What is a smart material?

Louise Smyth

Also referred to as ‘responsive’ or ‘intelligent’ materials, smart materials have been around as long as the Pyramids of Giza. Their potential is far-reaching within the engineering industry and is only now being tapped into.

What are smart materials?

A smart material is an object that holds a property that is susceptible to change with the introduction of an external stimulus. This change must be either tangible or visible for the material to qualify for ‘smart’ status. These changes can include:

  • Electrical
  • Chemical
  • Thermal
  • Mechanical
  • Magnetic

The definition of smart materials has been expanded recently to include any materials that may not display a physical change,  but do hold electronic functionality.

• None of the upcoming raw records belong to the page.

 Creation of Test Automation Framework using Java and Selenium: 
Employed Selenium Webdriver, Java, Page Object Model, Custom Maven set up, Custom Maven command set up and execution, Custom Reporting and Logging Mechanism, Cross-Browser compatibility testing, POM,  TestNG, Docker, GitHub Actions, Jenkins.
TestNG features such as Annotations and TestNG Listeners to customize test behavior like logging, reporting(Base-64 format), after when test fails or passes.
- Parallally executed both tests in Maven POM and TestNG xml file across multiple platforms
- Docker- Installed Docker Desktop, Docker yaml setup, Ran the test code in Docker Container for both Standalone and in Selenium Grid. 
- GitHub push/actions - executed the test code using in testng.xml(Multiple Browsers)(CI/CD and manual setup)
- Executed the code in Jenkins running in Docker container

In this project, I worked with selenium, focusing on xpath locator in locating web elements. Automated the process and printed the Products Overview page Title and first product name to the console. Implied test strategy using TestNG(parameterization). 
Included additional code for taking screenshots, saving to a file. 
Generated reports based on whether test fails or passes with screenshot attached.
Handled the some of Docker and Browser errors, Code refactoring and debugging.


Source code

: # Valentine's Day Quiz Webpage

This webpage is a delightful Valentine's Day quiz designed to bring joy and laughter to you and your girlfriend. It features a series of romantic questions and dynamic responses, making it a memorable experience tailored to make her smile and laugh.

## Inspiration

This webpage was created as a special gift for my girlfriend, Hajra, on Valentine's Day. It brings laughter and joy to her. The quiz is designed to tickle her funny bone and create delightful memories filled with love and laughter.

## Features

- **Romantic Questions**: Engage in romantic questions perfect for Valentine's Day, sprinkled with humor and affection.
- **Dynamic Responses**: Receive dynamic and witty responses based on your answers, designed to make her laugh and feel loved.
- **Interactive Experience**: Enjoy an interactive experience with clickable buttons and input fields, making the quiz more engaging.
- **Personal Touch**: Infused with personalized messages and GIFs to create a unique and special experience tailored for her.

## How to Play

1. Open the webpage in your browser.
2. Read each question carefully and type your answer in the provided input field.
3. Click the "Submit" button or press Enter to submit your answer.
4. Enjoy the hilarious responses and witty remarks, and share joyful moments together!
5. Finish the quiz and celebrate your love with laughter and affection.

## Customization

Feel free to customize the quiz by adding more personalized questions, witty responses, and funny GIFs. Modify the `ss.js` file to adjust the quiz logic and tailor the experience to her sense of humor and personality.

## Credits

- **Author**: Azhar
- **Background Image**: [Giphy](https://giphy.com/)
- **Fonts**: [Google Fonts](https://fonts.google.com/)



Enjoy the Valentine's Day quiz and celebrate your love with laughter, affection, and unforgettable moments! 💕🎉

Material scientists and smart materials

Common examples of products that hold intelligent materials include:

  • Mood rings
  • Responsive glasses that darken when in direct sunlight
  • Colour-changing mugs

While these may not be considered particularly groundbreaking, material scientists are continuing their studies to ascertain potential applications of other materials.

What are the different types of smart materials?

There are a wide variety of smart materials with differing functionality and applications see Figure 1

What are the problems with smart materials?

Although the applications of smart materials (both current and futuristic) are far-reaching, some drawbacks are preventing a heavier reliance on them, such as:

  • Delicacy
  • Instability
  • Diminished performance over time
  • Incorporation difficulties
  • Toxicity
  • Costs

Future applications of smart materials

Concepts surrounding the futuristic application of smart materials include:

Aerial industry

The application of smart materials will enable the wings of aircraft to be more flexible thanks to shape-memory alloys. The outer elements of an aircraft will become more skin-like in that they will have to be strong, hard and rigid, yet flexible.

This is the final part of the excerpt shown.